The tampering reportedly began as early as February or March, and in early May law enforcement officials and banks contacted Michaels about unauthorized automated teller machine withdrawals from the accounts of consumers who had made purchases with debit cards in its stores earlier this year.

On May 5 the Irving, Texas, crafts store chain revealed that crooks had tampered with at least 90 of its payment terminals in stores in 20 states.
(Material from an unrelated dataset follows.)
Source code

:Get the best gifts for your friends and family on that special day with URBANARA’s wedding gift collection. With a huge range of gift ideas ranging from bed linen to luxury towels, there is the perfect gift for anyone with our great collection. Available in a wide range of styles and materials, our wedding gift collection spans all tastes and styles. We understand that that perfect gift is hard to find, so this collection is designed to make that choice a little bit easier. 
It also says some credit card account numbers may have been exposed in the attack.

At press time Michaels had not released details about how the breach occurred, but a spokeswoman said the number of affected customers' debit accounts was holding steady at "fewer than 100." She said that Michaels reached this figure based on reports from police and banks as of May 12, and that it could rise as more reports come in.

The company said it is working to replace all affected terminals by the end of the month and said all transactions conducted now at Michaels stores are safe.

But many questions remain for merchants whose payment terminals were supposedly designed to prevent such breaches.

All U.S. payment terminals certified by the Payment Card Industry Security Standards Council are designed to be tamper-resistant, the organization said. Moreover, the council's PIN Transaction Security standard dictates that all payment terminals have strong physical and logical security, including elements to determine whether someone has tampered with terminals, a council representative said.

In 2009 the council released recommendations and guidelines to guard against illegal skimming of card data from payment terminals, but the organization has acknowledged that thieves are constantly seeking new ways to steal data in the payment cycle.

While it is impossible to protect against unknown new tampering schemes, many merchants still lack basic processes to determine whether terminals have been tampered with, said Jose Diaz, director of technical and strategic business development for the data security company Thales e-Security Inc.

"Fraudsters have become very sophisticated at taking payment terminals apart and figuring out ways to capture payment card data and PINs," Diaz said.

Many merchants' terminals are not securely bolted to counters, so they are relatively easy to remove from the store overnight without detection, he said.

"Payment terminal security is a very comprehensive task, and it's more than just assuming the terminal cannot easily be broken into. The challenge is installing terminals in such a way, and in locations, that they cannot be accessed by criminals," Diaz said.

"And the other element is installing terminals in such a way that if they are attacked, it will be detected somehow by cameras or other security or tracking systems," he said.